Nestori Syrjälä works with sculpture, installation and public interventions. For the past ten years he has been obsessed with the crisis in human relations with the environment: the ground under our feet, the air we breathe and the oceans that surround us are all turning strange. Syrjälä´s work explores this strangeness through his sculptural practice as well as through social situations created in public space. Syrjälä has studied sculpture in the Finnish Academy of Fine Arts and the Royal Institute of Art in Sweden. His work has been shown in Museum of Contemporary Art Kiasma, Matadero Madrid and Gwangju Biennale.
Bogna Luiza Wiśniewska (b.1988, Poland) is a soft-hearted person who lives and works in Helsinki, where she maintains an arts practice that fosters cosy spaces and good company, bringing people together through painting, ceramics, textiles, exhibition-making, installation, cooking, gardening and hosting. Her practice is rooted in care, kindness, fragility, queerness and the exploration of these elements through various mediums. She is actively involved in the Helsinki art scene and part of artist-run gallery SIC.
Basel Social Club is a unique and dynamic platform taking place during Art Basel week. Held in a different venue each year, the event brings together art, social life, and entertainment, positioning itself as a compelling alternative to traditional art fairs. By uniting galleries of various scales and artists from diverse backgrounds, the event aspires to create an inclusive and multifaceted art environment. Basel Social Club is free and open to all.

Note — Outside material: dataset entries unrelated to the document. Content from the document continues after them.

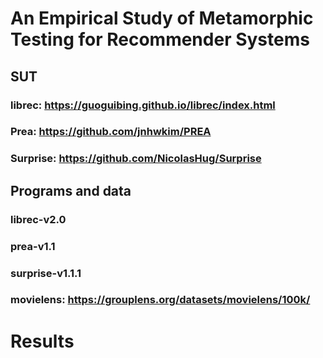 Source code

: # An Empirical Study of Metamorphic Testing for Recommender Systems

## SUT 
### librec: https://guoguibing.github.io/librec/index.html
### Prea: https://github.com/jnhwkim/PREA
### Surprise: https://github.com/NicolasHug/Surprise

## Programs and data
### librec-v2.0
### prea-v1.1
### surprise-v1.1.1

### movielens: https://grouplens.org/datasets/movielens/100k/

# Results
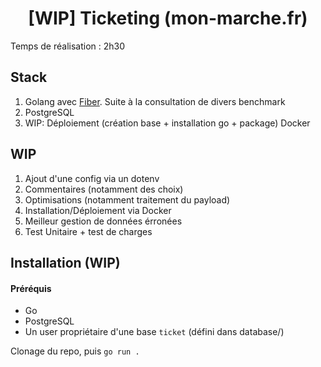 <div align="center">

# [WIP] Ticketing (mon-marche.fr)
</div>

Temps de réalisation : 2h30

## Stack

1. Golang avec [Fiber](https://gofiber.io/). Suite à la consultation de divers benchmark
1. PostgreSQL
1. WIP: Déploiement (création base + installation go + package) Docker

## WIP

1. Ajout d'une config via un dotenv
1. Commentaires (notamment des choix)
1. Optimisations (notamment traitement du payload)
1. Installation/Déploiement via Docker
1. Meilleur gestion de données érronées
1. Test Unitaire + test de charges

## Installation (WIP)

#### Préréquis
* Go
* PostgreSQL
* Un user propriétaire d'une base `ticket` (défini dans database/)

Clonage du repo, puis `go run .`
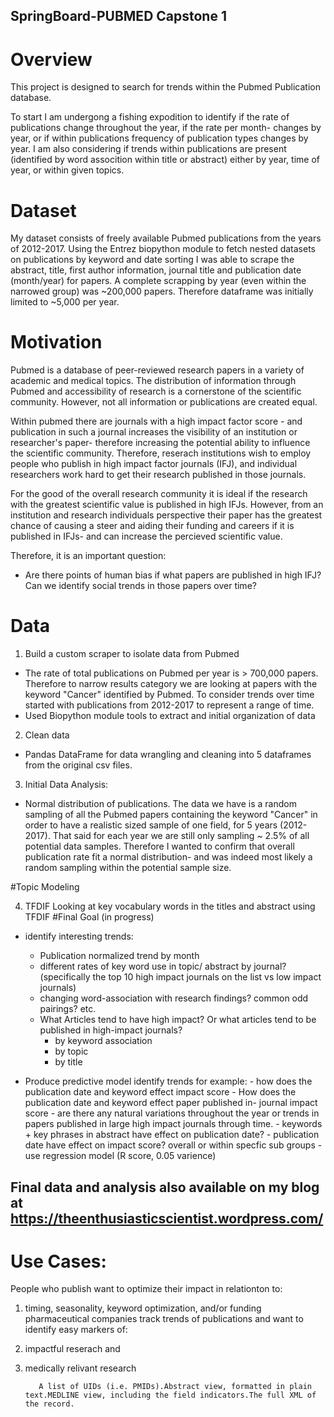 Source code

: ## SpringBoard-PUBMED Capstone 1
# Overview
This project is designed to search for trends within the Pubmed Publication database.

To start I am undergong a fishing expodition to identify if the rate of publications change throughout the year, if the rate per month- changes by year, or if within publications frequency of publication types changes by year. I am also considering if trends within publications are present (identified by word assocition within title or abstract) either by year, time of year, or within given topics. 

# Dataset
My dataset consists of freely available Pubmed publications from the years of 2012-2017. Using the Entrez biopython module to fetch nested datasets on publications by keyword and date sorting I was able to scrape the abstract, title, first author information, journal title and publication date (month/year) for papers. A complete scrapping by year (even within the narrowed group) was ~200,000 papers. Therefore dataframe was initially limited to ~5,000 per year. 

# Motivation
Pubmed is a database of peer-reviewed research papers in a variety of academic and medical topics. The distribution of information through Pubmed and accessibility of research is a cornerstone of the scientific community. 
However, not all information or publications are created equal. 

Within pubmed there are journals with a high impact factor score - and publication in such a journal increases the visibility of an institution or researcher's paper- therefore increasing the potential ability to influence the scientific community. Therefore, reserach institutions wish to employ people who publish in high impact factor journals (IFJ), and individual researchers work hard to get their research published in those journals. 

For the good of the overall research community it is ideal if the research with the greatest scientific value is published in high IFJs. However, from an institution and research individuals perspective their paper has the greatest chance of causing a steer and aiding their funding and careers if it is published in IFJs- and can increase the percieved scientific value. 

Therefore, it is an important question:

- Are there points of human bias if what papers are published in high IFJ? Can we identify social trends in those papers over time? 

# Data

1) Build a custom scraper to isolate data from Pubmed
-  The rate of total publications on Pubmed per year is > 700,000 papers. Therefore to narrow results category we are looking at papers with the keyword "Cancer" identified by Pubmed. To consider trends over time started with publications from 2012-2017 to represent a range of time. 
- Used Biopython module tools to extract and initial organization of data 

2) Clean data
- Pandas DataFrame for data wrangling and cleaning into 5 dataframes from the original csv files.

3) Initial Data Analysis:
- Normal distribution of publications. The data we have is a random sampling of all the Pubmed papers containing the keyword "Cancer" in order to have a realistic sized sample of one field, for 5 years (2012-2017). That said for each year we are still only sampling ~ 2.5% of all potential data samples. Therefore I wanted to confirm that overall publication rate fit a normal distribution- and was indeed most likely a random sampling within the potential sample size. 

#Topic Modeling

4) TFDIF 
Looking at key vocabulary words in the titles and abstract using TFDIF
#Final Goal (in progress)

- identify interesting trends:
    - Publication normalized trend by month
    - different rates of key word use in topic/ abstract by journal? (specifically the top 10 high impact journals on the list vs low impact journals)
    - changing word-association with research findings? common odd pairings? etc. 
    - What Articles tend to have high impact? Or what articles tend to be published in high-impact journals?
        - by keyword association
        - by topic
        - by title


- Produce predictive model identify trends for example:
        - how does the publication date and keyword effect impact score
        - How does the publication date and keyword effect paper published in- journal impact score
        - are there any natural variations throughout the year or trends in papers published in large high impact journals through time. 
        - keywords + key phrases in abstract have effect on publication date?
        - publication date have effect on impact score? overall or within specfic sub groups
        - use regression model (R score, 0.05 varience) 

## Final data and analysis also available on my blog at https://theenthusiasticscientist.wordpress.com/

# Use Cases:

People who publish want to optimize their impact in relationton to:
1) timing, seasonality, keyword optimization, and/or funding
pharmaceutical companies track trends of publications and want to identify easy markers of:
1) impactful reserach and 
2) medically relivant research

  
          A list of UIDs (i.e. PMIDs).Abstract view, formatted in plain text.MEDLINE view, including the field indicators.The full XML of the record.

The Finnland-Institut is a forum for Finnish culture, academia and business in German-speaking Europe. The Institute emphasises on networking and counselling of actors from different disciplines and offers, in co-operation with its partners, a diverse programme providing insights into Finland's culture and society.
chance encounter is organized collaboratively by Finnland-Institut and the Finnish Cultural Institute in New York as part of the pARTir initiative funded by the European Union – NextGenerationEU.